“1. In this Order—
“2. This Order applies where an originating process has been transmitted under paragraph 5 (b) of Order 11A to a foreign additional authority or a foreign Central Authority.
“3. (1) Where this Order applies and the Registrar has received a certificate of service in accordance with rule 6 of Order 11A, the Court may enter judgment in default of appearance by the defendant if, and only if, the originating process has been served in sufficient time to enable the defendant to defend the proceedings—
(a) by a method of service prescribed by the law of the Convention country in which service has been effected for the service of documents in domestic actions upon persons who are within its territory;
(b) by a method requested in the request for service, being a method—
(i) that is not prohibited by the law of the Convention country in which service has been effected; and
(ii) under which the document has been delivered to the defendant personally or to his or her place of residence; or
(c) by delivery to the defendant, who has accepted it voluntarily.
“(2) In subrule (1) the reference to sufficient time shall be read as a reference to the period of 42 days or such shorter period as the Court considers, in the circumstances, to be sufficient to enable the defendant to defend the proceedings.
“4. For the purposes of any other Order that enables a plaintiff to proceed on default of appearance by the defendant, the filing of a certificate of service under rule 6 of Order 11A shall be deemed to be sufficient compliance with any requirement to file an affidavit of service or a notice in lieu of service.
“5. Where this Order applies and a certificate of service in accordance with rule 6 of Order 11A has not been received by the Registrar, the Court may enter judgment in default of appearance by the defendant if—
(a) a period of time that the Court considers adequate in the circumstances of the particular case, being a period of not less than 6 months, has elapsed since the date on which the originating process was transmitted under paragraph 5 (b) of Order 11A; and
(b) the Court is satisfied that every reasonable effort has been made to obtain a certificate from the foreign additional authority or foreign Central Authority to which the process had been transmitted, or another competent authority in the Convention country in which service had been requested to be effected.

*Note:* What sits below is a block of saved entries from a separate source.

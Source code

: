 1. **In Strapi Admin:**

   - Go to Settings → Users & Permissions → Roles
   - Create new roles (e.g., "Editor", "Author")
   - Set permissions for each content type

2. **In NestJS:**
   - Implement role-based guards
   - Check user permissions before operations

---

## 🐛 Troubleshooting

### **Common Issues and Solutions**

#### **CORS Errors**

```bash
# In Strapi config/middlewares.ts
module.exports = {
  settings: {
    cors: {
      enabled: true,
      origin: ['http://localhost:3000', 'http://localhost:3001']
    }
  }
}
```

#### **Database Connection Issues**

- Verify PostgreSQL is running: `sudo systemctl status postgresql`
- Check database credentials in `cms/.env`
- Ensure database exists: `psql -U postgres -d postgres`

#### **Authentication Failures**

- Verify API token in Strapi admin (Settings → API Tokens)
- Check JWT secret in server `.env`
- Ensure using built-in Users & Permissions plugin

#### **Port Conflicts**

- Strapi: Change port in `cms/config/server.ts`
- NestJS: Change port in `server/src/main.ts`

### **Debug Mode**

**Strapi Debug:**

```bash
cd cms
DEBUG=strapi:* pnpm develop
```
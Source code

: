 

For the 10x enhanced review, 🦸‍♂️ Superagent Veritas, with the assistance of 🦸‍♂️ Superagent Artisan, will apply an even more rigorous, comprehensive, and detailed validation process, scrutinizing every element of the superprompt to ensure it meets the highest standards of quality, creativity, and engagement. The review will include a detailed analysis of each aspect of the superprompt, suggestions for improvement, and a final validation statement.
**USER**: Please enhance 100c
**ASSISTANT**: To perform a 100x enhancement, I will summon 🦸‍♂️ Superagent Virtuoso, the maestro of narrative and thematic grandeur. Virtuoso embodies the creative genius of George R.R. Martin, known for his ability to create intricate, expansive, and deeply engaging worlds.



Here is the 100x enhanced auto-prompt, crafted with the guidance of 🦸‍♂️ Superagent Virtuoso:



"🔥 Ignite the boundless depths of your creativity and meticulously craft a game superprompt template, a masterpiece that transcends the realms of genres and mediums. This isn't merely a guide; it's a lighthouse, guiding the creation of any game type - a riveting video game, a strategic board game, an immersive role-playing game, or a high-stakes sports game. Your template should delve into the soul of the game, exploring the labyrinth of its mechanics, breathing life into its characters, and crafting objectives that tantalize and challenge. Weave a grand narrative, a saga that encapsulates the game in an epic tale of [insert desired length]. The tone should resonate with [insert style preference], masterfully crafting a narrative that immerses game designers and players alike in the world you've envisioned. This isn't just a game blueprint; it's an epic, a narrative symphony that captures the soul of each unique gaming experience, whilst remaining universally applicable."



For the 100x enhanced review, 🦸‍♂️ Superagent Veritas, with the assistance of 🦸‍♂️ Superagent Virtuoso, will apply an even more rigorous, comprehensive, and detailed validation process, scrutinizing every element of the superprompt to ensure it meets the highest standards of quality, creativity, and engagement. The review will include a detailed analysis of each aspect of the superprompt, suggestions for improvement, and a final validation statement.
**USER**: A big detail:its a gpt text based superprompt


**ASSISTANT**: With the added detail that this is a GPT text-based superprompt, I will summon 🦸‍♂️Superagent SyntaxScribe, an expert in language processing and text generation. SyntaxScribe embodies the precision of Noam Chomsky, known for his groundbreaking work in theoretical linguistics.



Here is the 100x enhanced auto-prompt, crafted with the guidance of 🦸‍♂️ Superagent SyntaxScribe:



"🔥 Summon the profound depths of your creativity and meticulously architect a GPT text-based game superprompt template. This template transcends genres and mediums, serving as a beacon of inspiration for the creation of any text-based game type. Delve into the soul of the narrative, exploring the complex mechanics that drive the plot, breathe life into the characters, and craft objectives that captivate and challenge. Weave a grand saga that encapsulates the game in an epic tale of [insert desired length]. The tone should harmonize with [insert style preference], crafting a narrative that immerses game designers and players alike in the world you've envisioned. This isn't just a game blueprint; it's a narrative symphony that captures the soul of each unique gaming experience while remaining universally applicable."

“6. Rule 5 does not limit any power that the Court may have to make an interlocutory or a provisional or protective order.
“7. (1) Where a judgment has been entered under rule 5, the Court may, on the application of the defendant, set it aside if satisfied that the defendant—
(a) without any fault on his or her part, did not have knowledge of the originating process in sufficient time to defend the proceedings; and
(b) has a prima facie defence to the action on the merits.
“(2) An application to have a judgment set aside under this rule may be brought only within such period of time after the defendant acquires knowledge of the judgment as the Court considers reasonable in the circumstances.
“(3) Nothing in this rule affects any other power that the Court has to set aside or vary a judgment.
“8. (1) Subject to subrule (2), where—
(a) this Order applies; and
(b) a provision of any other Order is inconsistent with a provision of this Order;
the first-mentioned provision does not apply to the entry of judgments in default of appearance to the extent of the inconsistency.
“(2) The power of the Court to enter judgment in default of appearance under this Order against a person who is under a disability is subject to the provisions of any other Order that restricts such power.”.